# [Task instructions]
The entries should each be set down again precisely.

Record extracts START

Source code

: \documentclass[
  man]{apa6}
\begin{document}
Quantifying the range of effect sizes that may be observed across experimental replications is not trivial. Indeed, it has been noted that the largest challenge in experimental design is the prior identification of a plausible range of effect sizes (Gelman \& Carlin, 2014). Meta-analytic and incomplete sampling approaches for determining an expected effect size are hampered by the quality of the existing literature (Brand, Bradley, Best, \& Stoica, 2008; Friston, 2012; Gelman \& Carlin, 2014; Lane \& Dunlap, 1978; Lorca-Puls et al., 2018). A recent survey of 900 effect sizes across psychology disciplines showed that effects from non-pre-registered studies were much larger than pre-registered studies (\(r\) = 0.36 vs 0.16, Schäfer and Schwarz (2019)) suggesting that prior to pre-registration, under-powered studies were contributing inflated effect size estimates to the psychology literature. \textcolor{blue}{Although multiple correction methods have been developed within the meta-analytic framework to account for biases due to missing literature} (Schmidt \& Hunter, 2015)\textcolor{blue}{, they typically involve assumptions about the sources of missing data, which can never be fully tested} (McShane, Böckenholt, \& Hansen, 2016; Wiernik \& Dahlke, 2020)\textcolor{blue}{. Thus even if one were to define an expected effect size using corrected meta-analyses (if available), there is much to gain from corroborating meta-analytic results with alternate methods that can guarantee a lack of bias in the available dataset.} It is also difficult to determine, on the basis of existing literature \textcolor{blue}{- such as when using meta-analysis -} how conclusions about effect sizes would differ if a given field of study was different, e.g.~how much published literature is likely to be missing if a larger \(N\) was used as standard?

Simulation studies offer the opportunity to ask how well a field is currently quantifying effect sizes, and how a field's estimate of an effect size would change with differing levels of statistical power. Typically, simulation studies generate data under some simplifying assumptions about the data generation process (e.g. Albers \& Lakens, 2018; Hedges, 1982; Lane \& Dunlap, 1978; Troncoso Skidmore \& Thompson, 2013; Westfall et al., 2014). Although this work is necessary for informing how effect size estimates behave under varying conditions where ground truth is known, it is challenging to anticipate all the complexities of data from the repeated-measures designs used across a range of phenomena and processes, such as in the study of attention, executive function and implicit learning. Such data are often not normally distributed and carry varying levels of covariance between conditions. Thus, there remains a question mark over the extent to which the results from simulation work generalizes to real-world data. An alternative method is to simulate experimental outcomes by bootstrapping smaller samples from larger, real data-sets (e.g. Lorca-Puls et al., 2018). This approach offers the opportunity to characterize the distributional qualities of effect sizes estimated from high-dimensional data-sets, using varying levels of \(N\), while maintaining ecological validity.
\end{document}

Record extracts END

# [Written answer]
Source code

: \documentclass[
  man]{apa6}
\begin{document}
Quantifying the range of effect sizes that may be observed across experimental replications is not trivial. Indeed, it has been noted that the largest challenge in experimental design is the prior identification of a plausible range of effect sizes (Gelman \& Carlin, 2014). Meta-analytic and incomplete sampling approaches for determining an expected effect size are hampered by the quality of the existing literature (Brand, Bradley, Best, \& Stoica, 2008; Friston, 2012; Gelman \& Carlin, 2014; Lane \& Dunlap, 1978; Lorca-Puls et al., 2018). A recent survey of 900 effect sizes across psychology disciplines showed that effects from non-pre-registered studies were much larger than pre-registered studies (\(r\) = 0.36 vs 0.16, Schäfer and Schwarz (2019)) suggesting that prior to pre-registration, under-powered studies were contributing inflated effect size estimates to the psychology literature. \textcolor{blue}{Although multiple correction methods have been developed within the meta-analytic framework to account for biases due to missing literature} (Schmidt \& Hunter, 2015)\textcolor{blue}{, they typically involve assumptions about the sources of missing data, which can never be fully tested} (McShane, Böckenholt, \& Hansen, 2016; Wiernik \& Dahlke, 2020)\textcolor{blue}{. Thus even if one were to define an expected effect size using corrected meta-analyses (if available), there is much to gain from corroborating meta-analytic results with alternate methods that can guarantee a lack of bias in the available dataset.} It is also difficult to determine, on the basis of existing literature \textcolor{blue}{- such as when using meta-analysis -} how conclusions about effect sizes would differ if a given field of study was different, e.g.~how much published literature is likely to be missing if a larger \(N\) was used as standard?

Simulation studies offer the opportunity to ask how well a field is currently quantifying effect sizes, and how a field's estimate of an effect size would change with differing levels of statistical power. Typically, simulation studies generate data under some simplifying assumptions about the data generation process (e.g. Albers \& Lakens, 2018; Hedges, 1982; Lane \& Dunlap, 1978; Troncoso Skidmore \& Thompson, 2013; Westfall et al., 2014). Although this work is necessary for informing how effect size estimates behave under varying conditions where ground truth is known, it is challenging to anticipate all the complexities of data from the repeated-measures designs used across a range of phenomena and processes, such as in the study of attention, executive function and implicit learning. Such data are often not normally distributed and carry varying levels of covariance between conditions. Thus, there remains a question mark over the extent to which the results from simulation work generalizes to real-world data. An alternative method is to simulate experimental outcomes by bootstrapping smaller samples from larger, real data-sets (e.g. Lorca-Puls et al., 2018). This approach offers the opportunity to characterize the distributional qualities of effect sizes estimated from high-dimensional data-sets, using varying levels of \(N\), while maintaining ecological validity.
\end{document}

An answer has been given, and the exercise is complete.